Working data ▸
☆ ☆ ☆ ☆ ☆ ☆ ☆
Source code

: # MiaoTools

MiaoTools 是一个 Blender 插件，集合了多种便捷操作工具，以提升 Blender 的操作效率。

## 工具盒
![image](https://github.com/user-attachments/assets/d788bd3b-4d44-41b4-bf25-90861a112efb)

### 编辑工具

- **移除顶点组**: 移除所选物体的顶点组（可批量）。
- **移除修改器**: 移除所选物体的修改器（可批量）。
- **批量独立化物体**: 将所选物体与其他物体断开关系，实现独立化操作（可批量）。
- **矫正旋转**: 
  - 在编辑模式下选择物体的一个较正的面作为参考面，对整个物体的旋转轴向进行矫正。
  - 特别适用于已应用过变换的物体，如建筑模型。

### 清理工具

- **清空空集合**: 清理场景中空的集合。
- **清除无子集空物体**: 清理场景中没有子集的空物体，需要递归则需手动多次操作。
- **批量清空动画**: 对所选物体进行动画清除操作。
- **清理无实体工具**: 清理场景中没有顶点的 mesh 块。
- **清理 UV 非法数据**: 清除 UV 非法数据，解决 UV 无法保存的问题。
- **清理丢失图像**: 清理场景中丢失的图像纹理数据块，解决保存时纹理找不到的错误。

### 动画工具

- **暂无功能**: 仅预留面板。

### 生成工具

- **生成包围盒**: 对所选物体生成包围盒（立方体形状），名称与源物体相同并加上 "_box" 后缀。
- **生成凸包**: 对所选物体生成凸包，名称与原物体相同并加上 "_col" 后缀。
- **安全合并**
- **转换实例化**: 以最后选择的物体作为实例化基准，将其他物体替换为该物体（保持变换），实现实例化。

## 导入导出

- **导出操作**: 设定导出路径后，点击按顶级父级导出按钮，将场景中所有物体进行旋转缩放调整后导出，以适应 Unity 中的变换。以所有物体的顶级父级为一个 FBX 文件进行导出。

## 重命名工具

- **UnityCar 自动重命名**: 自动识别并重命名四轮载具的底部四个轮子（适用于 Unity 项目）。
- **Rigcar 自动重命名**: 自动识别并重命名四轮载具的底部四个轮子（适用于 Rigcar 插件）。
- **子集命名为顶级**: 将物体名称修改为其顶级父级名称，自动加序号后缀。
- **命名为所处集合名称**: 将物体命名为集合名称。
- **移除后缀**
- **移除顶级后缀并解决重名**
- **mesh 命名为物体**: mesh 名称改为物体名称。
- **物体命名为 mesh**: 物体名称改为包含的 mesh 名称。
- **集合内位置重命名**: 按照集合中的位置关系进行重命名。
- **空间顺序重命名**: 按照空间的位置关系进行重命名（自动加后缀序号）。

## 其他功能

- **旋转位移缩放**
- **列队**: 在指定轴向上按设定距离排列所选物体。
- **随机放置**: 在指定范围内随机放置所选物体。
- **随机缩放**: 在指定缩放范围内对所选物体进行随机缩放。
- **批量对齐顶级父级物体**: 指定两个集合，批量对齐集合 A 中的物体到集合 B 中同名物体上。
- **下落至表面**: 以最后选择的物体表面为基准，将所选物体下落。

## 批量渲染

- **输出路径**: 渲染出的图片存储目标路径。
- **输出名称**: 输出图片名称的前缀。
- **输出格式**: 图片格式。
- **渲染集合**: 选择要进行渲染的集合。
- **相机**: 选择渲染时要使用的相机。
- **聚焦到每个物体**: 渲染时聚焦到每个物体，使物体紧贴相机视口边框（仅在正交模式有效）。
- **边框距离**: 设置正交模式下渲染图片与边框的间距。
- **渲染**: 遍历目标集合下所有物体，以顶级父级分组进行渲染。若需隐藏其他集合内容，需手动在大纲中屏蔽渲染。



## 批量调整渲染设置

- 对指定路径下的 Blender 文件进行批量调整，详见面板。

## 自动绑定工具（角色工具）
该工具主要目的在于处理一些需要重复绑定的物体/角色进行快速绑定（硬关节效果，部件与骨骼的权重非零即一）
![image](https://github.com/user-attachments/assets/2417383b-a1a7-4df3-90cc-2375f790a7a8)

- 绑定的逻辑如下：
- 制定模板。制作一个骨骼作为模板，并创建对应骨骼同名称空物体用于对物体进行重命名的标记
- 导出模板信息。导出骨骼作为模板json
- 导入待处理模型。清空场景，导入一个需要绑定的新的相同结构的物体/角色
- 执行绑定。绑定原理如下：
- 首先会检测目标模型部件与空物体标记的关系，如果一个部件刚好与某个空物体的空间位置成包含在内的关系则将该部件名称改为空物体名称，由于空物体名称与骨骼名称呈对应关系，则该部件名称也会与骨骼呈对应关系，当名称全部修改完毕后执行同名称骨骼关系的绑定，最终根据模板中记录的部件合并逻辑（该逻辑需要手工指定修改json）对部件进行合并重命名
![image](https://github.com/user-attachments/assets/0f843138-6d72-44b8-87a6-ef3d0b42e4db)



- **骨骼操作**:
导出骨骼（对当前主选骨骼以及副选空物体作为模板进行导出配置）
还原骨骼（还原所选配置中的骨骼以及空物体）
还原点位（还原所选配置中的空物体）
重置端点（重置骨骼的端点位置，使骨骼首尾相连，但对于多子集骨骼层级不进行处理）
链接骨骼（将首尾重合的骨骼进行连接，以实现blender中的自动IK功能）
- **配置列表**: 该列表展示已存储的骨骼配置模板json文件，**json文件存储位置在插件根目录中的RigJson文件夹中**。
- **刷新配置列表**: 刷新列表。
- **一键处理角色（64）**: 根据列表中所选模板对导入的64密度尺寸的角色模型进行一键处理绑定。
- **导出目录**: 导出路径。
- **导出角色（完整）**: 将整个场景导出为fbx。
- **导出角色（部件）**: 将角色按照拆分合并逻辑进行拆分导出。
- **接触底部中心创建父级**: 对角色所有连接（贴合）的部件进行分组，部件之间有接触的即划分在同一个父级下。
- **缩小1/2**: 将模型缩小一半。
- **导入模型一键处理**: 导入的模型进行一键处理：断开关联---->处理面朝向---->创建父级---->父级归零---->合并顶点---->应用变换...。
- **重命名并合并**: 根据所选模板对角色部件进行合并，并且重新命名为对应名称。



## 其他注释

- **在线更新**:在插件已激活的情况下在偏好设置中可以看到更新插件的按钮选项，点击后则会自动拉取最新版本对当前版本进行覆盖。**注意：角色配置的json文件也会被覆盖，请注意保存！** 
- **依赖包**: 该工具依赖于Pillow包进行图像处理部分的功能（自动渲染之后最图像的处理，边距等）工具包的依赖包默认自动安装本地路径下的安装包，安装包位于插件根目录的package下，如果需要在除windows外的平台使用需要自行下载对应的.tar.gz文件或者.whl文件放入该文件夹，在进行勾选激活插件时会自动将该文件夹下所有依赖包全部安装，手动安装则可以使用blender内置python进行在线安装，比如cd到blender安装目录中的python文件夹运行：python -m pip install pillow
☆ ☆ ☆ ☆ ☆ ☆ ☆
To do ▸ Look through the data above. Each line containing the word "导出角色" needs to be copied.

Exercise response ▸
- **导出角色（完整）**: 将整个场景导出为fbx。
- **导出角色（部件）**: 将角色按照拆分合并逻辑进行拆分导出。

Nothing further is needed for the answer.